GBP/USD Forecast: Pound Sterling Rises on Trump TACO Trade

By |2026-01-23T07:01:57+02:00January 23, 2026|Forex News, News|0 Comments


– Written by

The Pound to US Dollar exchange rate (GBP/USD) traded choppily on Thursday but retained an upward bias overall as improving risk appetite outweighed mixed UK and US data.

At the time of writing, GBP/USD was trading around $1.3472, up more than 0.3% on the day.

The Pound (GBP) initially struggled to find direction, with stronger-than-expected UK data doing little to shield Sterling from broader market volatility.

Figures released earlier in the session showed UK public sector borrowing undershot expectations in December, supported by firmer tax receipts. This was followed by a sharp improvement in the Confederation of British Industry’s distributive trades survey, which rose to -17 in January from December’s -44, beating forecasts of -35.

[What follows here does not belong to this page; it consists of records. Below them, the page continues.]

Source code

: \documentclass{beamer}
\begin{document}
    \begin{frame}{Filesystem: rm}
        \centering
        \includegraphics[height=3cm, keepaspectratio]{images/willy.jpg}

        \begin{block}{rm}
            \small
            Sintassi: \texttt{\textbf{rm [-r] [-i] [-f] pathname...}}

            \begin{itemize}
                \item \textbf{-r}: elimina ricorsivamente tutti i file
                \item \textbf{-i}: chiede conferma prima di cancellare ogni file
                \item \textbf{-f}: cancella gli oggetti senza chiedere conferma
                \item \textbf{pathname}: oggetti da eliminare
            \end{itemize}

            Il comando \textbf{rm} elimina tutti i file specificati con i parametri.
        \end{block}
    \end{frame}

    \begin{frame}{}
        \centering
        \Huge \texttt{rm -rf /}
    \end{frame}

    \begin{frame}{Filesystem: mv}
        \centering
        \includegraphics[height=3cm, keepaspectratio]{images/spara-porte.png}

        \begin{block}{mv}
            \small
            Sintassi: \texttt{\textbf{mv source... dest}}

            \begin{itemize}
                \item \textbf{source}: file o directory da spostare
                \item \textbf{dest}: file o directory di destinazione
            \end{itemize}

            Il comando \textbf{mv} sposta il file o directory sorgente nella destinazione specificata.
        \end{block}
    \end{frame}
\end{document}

Despite these constructive signals, Sterling failed to attract immediate follow-through. Instead, GBP traded in a narrow range as markets reacted to renewed volatility surrounding President Donald Trump’s abrupt shift in rhetoric on Greenland.

As the session progressed, however, sentiment improved. A more risk-positive backdrop emerged, lending support to the increasingly risk-sensitive Pound and allowing GBP/USD to grind higher into the latter part of the day.

Meanwhile, the US Dollar (USD) edged lower as demand for safe-haven assets ebbed.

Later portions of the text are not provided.